The Battle of Sekigahara
After the death of Hideyoshi, Toshiie MAEDA took over his role as a guardian for Hideyori TOYOTOMI, before himself dying in 1599, and a factional struggle within the Toyotomi clan emerged between the military government group including Kiyomasa KATO and Masanori FUKUSHIMA and the civilian government group including Mitsunari ISHIDA and Yukinaga KONISHI. Ieyasu TOKUGAWA of the Gotairo (Five Elders) took advantage of the struggle to enhanced his influence in the Toyotomi family. When Mitsunari ISHIDA was attacked by seven generals in the military government group, including Kiyomasa, Mitsunari was rescued by Hideie and Yoshinobu SATAKE (Ukyo no Daifu [Master of the Western Capital Offices]).
In 1600, when Ieyasu dispatched troops on behalf of Kagekatsu UESUGI, Mitsunari ISHIDA took the opportunity to make Terumoto MORI a leader and they raised their armies to overthrow Ieyasu. As a vice general of the Western Camp, Hideie, together with Mitsunari ISHIDA and Yoshitsugu OTANI, issued orders to behead Ieyasu and then became the main force of the Western Camp. Joining the attack on Fushimi-jo Castle as a supreme commander, and actively taking part in the Battle of the Sekigahara as a main force (the second largest force of 17,000 soldiers after Ieyasu's main force), he fought in the fierce battle against Masanori FUKUSHIMA's force on the Eastern Camp. However, due to the betrayal of Hideaki KOBAYAKAWA, who was a member of the Toyotomi family, the Western Camp was routed and the Ukita force were destroyed.
It is said that Hideie was furious about the betrayal of Kobayakawa's force and said, 'I'll go into the Kobayakawa's camp to hack at Hideaki,' but he was stopped by his vassal Takenori (全登) AKASHI and reluctantly withdrew.

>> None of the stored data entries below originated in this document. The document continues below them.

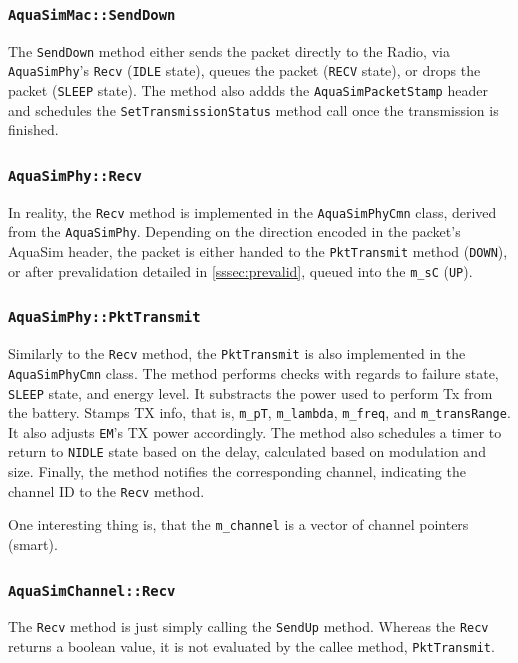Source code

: \documentclass[a4paper]{article}
\begin{document}
\subsubsection{\texttt{AquaSimMac::SendDown}}
The \texttt{SendDown} method either sends the packet directly to the Radio, via \texttt{AquaSimPhy}'s \texttt{Recv} (\texttt{IDLE} state), queues the packet (\texttt{RECV} state), or drops the packet (\texttt{SLEEP} state). The method also addds the \texttt{AquaSimPacketStamp} header and schedules the \texttt{SetTransmissionStatus} method call once the transmission is finished.

\subsubsection{\texttt{AquaSimPhy::Recv}}\label{sssec:radio_recv}
In reality, the \texttt{Recv} method is implemented in the \texttt{AquaSimPhyCmn} class, derived from the \texttt{AquaSimPhy}. Depending on the direction encoded in the packet's AquaSim header, the packet is either handed to the \texttt{PktTransmit} method (\texttt{DOWN}), or after prevalidation detailed in \cref{sssec:prevalid}, queued into the \texttt{m\_sC} (\texttt{UP}).

\subsubsection{\texttt{AquaSimPhy::PktTransmit}}
Similarly to the \texttt{Recv} method, the \texttt{PktTransmit} is also implemented in the \texttt{AquaSimPhyCmn} class. The method performs checks with regards to failure state, \texttt{SLEEP} state, and energy level. It substracts the power used to perform Tx from the battery. Stamps TX info, that is, \texttt{m\_pT}, \texttt{m\_lambda}, \texttt{m\_freq}, and \texttt{m\_transRange}. It also adjusts \texttt{EM}'s TX power accordingly. The method also schedules a timer to return to \texttt{NIDLE} state based on the delay, calculated based on modulation and size. Finally, the method notifies the corresponding channel, indicating the channel ID to the \texttt{Recv} method.

One interesting thing is, that the \texttt{m\_channel} is a vector of channel pointers (smart).

\subsubsection{\texttt{AquaSimChannel::Recv}}
The \texttt{Recv} method is just simply calling the \texttt{SendUp} method. Whereas the \texttt{Recv} returns a boolean value, it is not evaluated by the callee method, \texttt{PktTransmit}.
\end{document}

After the Battle of the Sekigahara the Ukita family's status and territory were taken as a punishment, and Hideie fled to Mt. Ibuki, before he disguised himself and escaped with the help of Yoshihiro SHIMAZU of Satsuma Province, and then was sheltered in Ushinego (present Tarumi City, Kagoshima Prefecture). Legend has it that Hideie tried to rule Ryukyu at that time.
In 1603, however, Hideie was handed over to Ieyasu by Tadatsune SHIMAZU (Yoshihiro's son) because there was a rumor going round that 'the Shimazu clan is sheltering Hideie.'
When Hideie was transferred, he ordered two vassals accompanying him to serve in the Shimazu clan. One of them changed his name to Iyo HONGO and became the first master of Japanese archery for Shigemasa TOGO, the founder of the Heki-ryu school of archery in Satsuma Province.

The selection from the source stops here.